Every summer it happens. With minimum warning and fanfare, TV suddenly becomes a ‘blokes only zone’, matches are played with pomp and honour, and silence must reign in case one was to miss an all important stumble or kick. Of course, this tends to only apply to the non football fan, as it is fine for the fan themselves to groan, grasp and burp their way through unseasonabley long games. There are banners in every pub, glowing footballs in the supermarkets and dubious songs on the radio.
People speak in hushed tones about ‘football widows’ those poor aimless creatures who are left on the shelf and have to retire from any partner based activity till the season is over. A widow refers to anyone partnered with fan, so it can equally go the other way (and yes, I agree that’s a sexist term, but that’s not the point I’m making now).

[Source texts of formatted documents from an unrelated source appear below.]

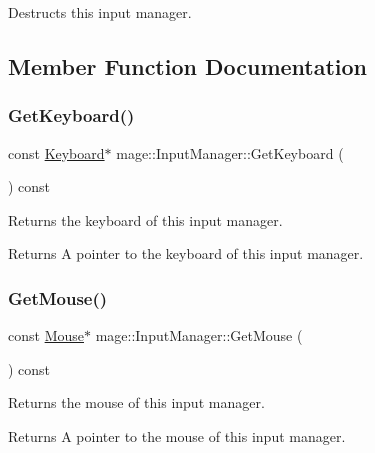 Destructs this input manager. 

\subsection{Member Function Documentation}
\hypertarget{classmage_1_1_input_manager_a2ceb6e20c122f7029cb75b970a11d58d}{}\label{classmage_1_1_input_manager_a2ceb6e20c122f7029cb75b970a11d58d} 
\subsubsection{\texorpdfstring{Get\+Keyboard()}{GetKeyboard()}}
{\footnotesize\ttfamily const \hyperlink{classmage_1_1_keyboard}{Keyboard}$\ast$ mage\+::\+Input\+Manager\+::\+Get\+Keyboard (\begin{DoxyParamCaption}{ }\end{DoxyParamCaption}) const\hspace{0.3cm}{\ttfamily [noexcept]}}

Returns the keyboard of this input manager.

\begin{DoxyReturn}{Returns}
A pointer to the keyboard of this input manager. 
\end{DoxyReturn}
\hypertarget{classmage_1_1_input_manager_aae51ef1fb225466d956f75372f166e38}{}\label{classmage_1_1_input_manager_aae51ef1fb225466d956f75372f166e38} 
\subsubsection{\texorpdfstring{Get\+Mouse()}{GetMouse()}}
{\footnotesize\ttfamily const \hyperlink{classmage_1_1_mouse}{Mouse}$\ast$ mage\+::\+Input\+Manager\+::\+Get\+Mouse (\begin{DoxyParamCaption}{ }\end{DoxyParamCaption}) const\hspace{0.3cm}{\ttfamily [noexcept]}}

Returns the mouse of this input manager.

\begin{DoxyReturn}{Returns}
A pointer to the mouse of this input manager. 
\end{DoxyReturn}
\hypertarget{classmage_1_1_input_manager_aaee6f1acc558620d2cf6313f3eb36a35}{}\label{classmage_1_1_input_manager_aaee6f1acc558620d2cf6313f3eb36a35} 
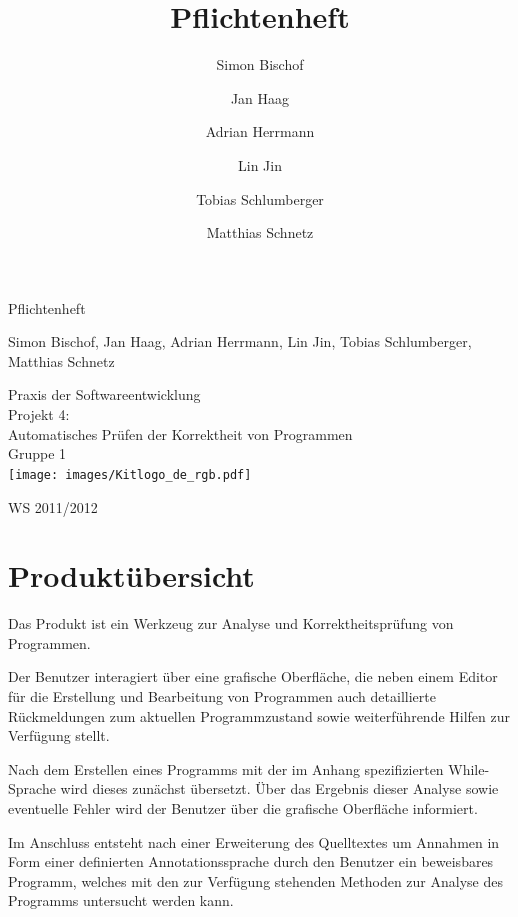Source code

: \documentclass[a4paper,10pt]{article}
\title{Pflichtenheft}
\author{Simon Bischof \and Jan Haag \and Adrian Herrmann \and Lin Jin \and Tobias Schlumberger \and Matthias Schnetz}
\begin{document}
\thispagestyle {empty}
\vspace*{4cm}
\begin{center}
\begin {huge}
Pflichtenheft\\
\end{huge}
Simon Bischof, Jan Haag, Adrian Herrmann, Lin Jin, Tobias Schlumberger, Matthias Schnetz\\
\vspace{3cm}
\begin{huge}
Praxis der Softwareentwicklung \\
Projekt 4:\\
Automatisches Pr\"{u}fen der Korrektheit von Programmen\\
Gruppe 1\\
\vspace{2cm}
\texttt{[image: images/Kitlogo\_de\_rgb.pdf]}\\[0.5cm]
\end{huge}
\begin{huge}
WS 2011/2012
\end{huge}
\end{center}

\newpage
\tableofcontents
\newpage

\section{Produkt\"{u}bersicht}

Das Produkt ist ein Werkzeug zur Analyse und Korrektheitspr\"{u}fung von Programmen.

Der Benutzer interagiert \"{u}ber eine grafische Oberfl\"{a}che, die neben einem Editor f\"{u}r die Erstellung und Bearbeitung von Programmen auch detaillierte R\"{u}ckmeldungen zum aktuellen Programmzustand sowie weiterf\"{u}hrende Hilfen zur Verf\"{u}gung stellt.

Nach dem Erstellen eines Programms mit der im Anhang spezifizierten While-Sprache wird dieses zun\"{a}chst \"{u}bersetzt. \"{U}ber das Ergebnis dieser Analyse sowie eventuelle Fehler wird der Benutzer \"{u}ber die grafische Oberfl\"{a}che informiert.

Im Anschluss entsteht nach einer Erweiterung des Quelltextes um Annahmen in Form einer definierten Annotationssprache durch den Benutzer ein beweisbares Programm, welches mit den zur Verf\"{u}gung stehenden Methoden zur Analyse des Programms untersucht werden kann.
\end{document}
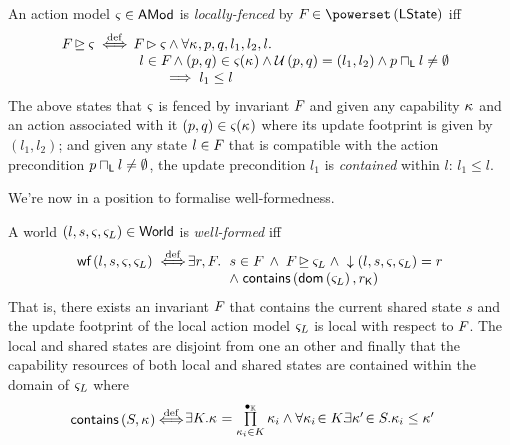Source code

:\begin{definition}
An action model $\varsigma_{} \in \textsf{AMod}$ is \emph{locally-fenced} by $\fence{} \in \pset{\LStates}$ iff
%
\[
\hspace*{-0.2cm}
\begin{array}{l l}
	\fence{} \strictfences \amod{} \iffdef 
	&
		\hspace*{-0.3cm}
		\fence{} \fences \amod{} \land
		\for{\ca{}, p, q, l_1, l_2, l}\\
	&
		\hspace*{-0.15cm}
		l \in \fence{} \land 
		(p, q) \in \amod{}(\ca{}) \land 
		\updateFP{p, q} = (l_1, l_2) \land 
		p \meetL l \not= \emptyset\\
	&
		\hspace*{0.5cm}
		\implies
		l_1 \leq l
\end{array}
\]
%
The above states that $\varsigma_{}$ is fenced by invariant $F_{}$ and given any capability $\kappa_{}$ and an action associated with it $(p, q) \in \varsigma_{}(\kappa_{})$ where its update footprint is given by $(l_1, l_2)$; and given any state $l \in F_{}$ that is compatible with the action precondition $p \sqcap_{\textsf{L}} l \not= \emptyset$, the update precondition $l_1$ is \emph{contained} within $l$: $l_1 \leq l$. 
\end{definition}
%
%
We're now in a position to formalise well-formedness.
%
\begin{definition}
A world $(l, s, \varsigma_{}, \varsigma_{L}) \in \textsf{World}$ is \emph{well-formed} iff
%
\[
\begin{array}{l l l}
	\wf{l, s, \amod{}, \amod{L}} \iffdef 
	\hspace*{-0.2cm} & \hspace*{-0.2cm}
	\exsts{r, \fence{}} 
	\hspace*{-0.1cm} & \hspace*{-0.1cm} 
		s \in \fence{} \;\land\; 
		\fence{} \strictfences \amod{L} \;\land\;
		\collapseW{l, s, \amod{}, \amod{L}} = r\\
	
	\hspace*{-0.2cm} & \hspace*{-0.2cm} 
	& \hspace*{-0.1cm} 	
	\land\; \contains{\dom{\amod{L}}}{\capPart{r}}
\end{array}
\]
%
That is, there exists an invariant $F_{}$ that contains the current shared state $s$ and the update footprint of the local action model $\varsigma_{L}$ is local with respect to $F_{}$. The local and shared states are disjoint from one an other and finally that the capability resources of both local and shared states are contained within the domain of $\varsigma_{L}$ where
%
\[
\hspace*{-0.2cm}
\begin{array}{l l}
	\contains{S}{\ca{}}\!\! \iffdef & \hspace*{-0.6cm}
	\begin{array}{l}
		\exsts{K}\! \ca{} = \prod\limits_{\ca{i} \in K}^{\composeCap} \ca{i} \land
		\for{\ca{i} \!\in K}\!\! \exsts{\ca{}' \!\in S}\! \ca{i} \leq \ca{}'
	\end{array}
\end{array}
\]
%
\end{definition}
%
%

These poor pathetic football widows must spend the football time crawling through ASOS online and trying to find outfits that will entice their no good halves away from the screen, for just a short while.
Really? Like, really? I understand that if you’re ACTUALLY A PLAYER then yes, your partner will get short shrift in the season, but as for all the fans, uh uh. If you’re into the game enough to forgo any sort of fun with your partner, then what the hell are you doing with them? You shouldn’t absolve yourself of all priorities when you get in a relationship, but putting TV over them, c’mon?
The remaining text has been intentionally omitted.